La Fao, dopo un primo rapporto della Ong Grain, ha invitato alla cautela nei giudizi su queste operazioni sottolineando, da un alto, il divario tra dichiarazioni ufficiali e reale attuazione dei progetti annunciati, dall’altro, la loro potenzialità nel riportare capitali in regioni, come il Corno d’Africa, dove la forte instabilità interna ha determinato una netta riduzione degli investimenti diretti esteri.
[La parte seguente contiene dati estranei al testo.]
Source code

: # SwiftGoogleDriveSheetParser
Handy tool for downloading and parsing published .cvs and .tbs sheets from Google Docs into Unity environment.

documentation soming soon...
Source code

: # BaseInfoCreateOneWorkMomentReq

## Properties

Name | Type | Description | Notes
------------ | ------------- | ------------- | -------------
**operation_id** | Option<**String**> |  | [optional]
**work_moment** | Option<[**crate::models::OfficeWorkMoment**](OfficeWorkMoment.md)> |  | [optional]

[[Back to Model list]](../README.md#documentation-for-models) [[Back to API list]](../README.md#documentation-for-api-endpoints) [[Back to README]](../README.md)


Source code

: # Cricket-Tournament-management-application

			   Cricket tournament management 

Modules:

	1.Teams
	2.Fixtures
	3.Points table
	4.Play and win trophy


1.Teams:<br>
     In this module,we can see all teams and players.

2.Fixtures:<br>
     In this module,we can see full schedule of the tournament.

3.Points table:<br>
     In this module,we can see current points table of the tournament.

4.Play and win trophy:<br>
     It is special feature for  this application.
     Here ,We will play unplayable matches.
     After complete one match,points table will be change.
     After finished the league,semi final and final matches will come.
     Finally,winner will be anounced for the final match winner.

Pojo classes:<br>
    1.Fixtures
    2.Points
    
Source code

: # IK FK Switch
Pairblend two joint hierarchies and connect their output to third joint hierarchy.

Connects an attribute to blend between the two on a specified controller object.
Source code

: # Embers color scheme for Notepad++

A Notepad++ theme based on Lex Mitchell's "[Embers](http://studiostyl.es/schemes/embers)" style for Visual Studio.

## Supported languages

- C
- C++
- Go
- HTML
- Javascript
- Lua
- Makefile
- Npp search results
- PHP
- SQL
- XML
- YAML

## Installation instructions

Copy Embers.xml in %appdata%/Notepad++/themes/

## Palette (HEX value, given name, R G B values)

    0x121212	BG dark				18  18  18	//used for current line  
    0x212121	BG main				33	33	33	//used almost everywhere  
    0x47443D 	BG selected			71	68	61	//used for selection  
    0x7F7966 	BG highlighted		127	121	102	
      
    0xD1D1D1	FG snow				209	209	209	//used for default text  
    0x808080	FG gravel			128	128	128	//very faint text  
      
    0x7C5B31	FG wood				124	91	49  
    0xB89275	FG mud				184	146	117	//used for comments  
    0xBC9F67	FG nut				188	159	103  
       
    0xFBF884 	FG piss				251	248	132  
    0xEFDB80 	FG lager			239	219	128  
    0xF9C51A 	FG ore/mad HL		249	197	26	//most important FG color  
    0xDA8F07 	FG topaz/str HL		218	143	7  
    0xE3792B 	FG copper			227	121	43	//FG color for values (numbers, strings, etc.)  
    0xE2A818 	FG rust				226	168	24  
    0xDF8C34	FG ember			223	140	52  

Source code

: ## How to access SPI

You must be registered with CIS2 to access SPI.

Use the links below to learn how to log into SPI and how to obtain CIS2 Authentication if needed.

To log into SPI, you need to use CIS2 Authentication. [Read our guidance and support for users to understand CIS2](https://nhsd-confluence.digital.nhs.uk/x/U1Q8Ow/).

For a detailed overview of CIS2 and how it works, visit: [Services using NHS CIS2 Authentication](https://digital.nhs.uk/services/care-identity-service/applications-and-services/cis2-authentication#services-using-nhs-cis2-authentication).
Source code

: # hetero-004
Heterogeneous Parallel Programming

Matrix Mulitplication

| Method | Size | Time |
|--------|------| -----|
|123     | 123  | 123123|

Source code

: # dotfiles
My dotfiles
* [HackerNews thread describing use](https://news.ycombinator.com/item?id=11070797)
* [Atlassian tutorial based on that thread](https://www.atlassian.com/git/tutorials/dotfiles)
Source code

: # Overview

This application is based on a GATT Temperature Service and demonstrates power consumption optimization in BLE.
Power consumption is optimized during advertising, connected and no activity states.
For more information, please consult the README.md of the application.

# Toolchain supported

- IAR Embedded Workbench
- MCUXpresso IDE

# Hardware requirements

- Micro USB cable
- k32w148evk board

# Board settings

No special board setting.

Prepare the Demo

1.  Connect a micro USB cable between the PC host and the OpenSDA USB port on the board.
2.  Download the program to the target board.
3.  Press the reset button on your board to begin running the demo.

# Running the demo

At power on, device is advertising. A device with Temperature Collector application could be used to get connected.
Resta, tuttavia, la rischiosità di questo tipo di operazioni, non solo legata alla loro sostenibilità ambientale ma anche alle incognite di natura politica: i contratti di leasing, infatti, divengono spesso attuabili solo attraverso l’esproprio di terreni che i governi centrali ritengono sotto-sfruttati da pratiche agricole tradizionali. In contesti come il Sudan o l’Etiopia, entrano in ballo questioni critiche, quali l’accesso alla terra e alle sue risorse che sono state e possono essere causa di conflitti. A ciò si aggiunga la difficoltà a legittimare l’esportazione di beni agricoli prodotti in grande quantità in Paesi affamati come quelli africani appunto. In Kenya, Tanzania ma nello stesso Sudan e in Etiopia si sono già verificate in passato sollevazioni e proteste al momento del trasferimento, così come da contratto, delle produzioni cerealicole verso i Paesi del Golfo.
Soluzioni possibili al problema risiedono certamente nell’intensificazione della cooperazione inter-araba attraverso una migliore riorganizzazione produttiva e distribuzione di risorse. Ma si tratta di ipotesi in uno scenario in evoluzione ricco di incognite, sul piano locale e internazionale.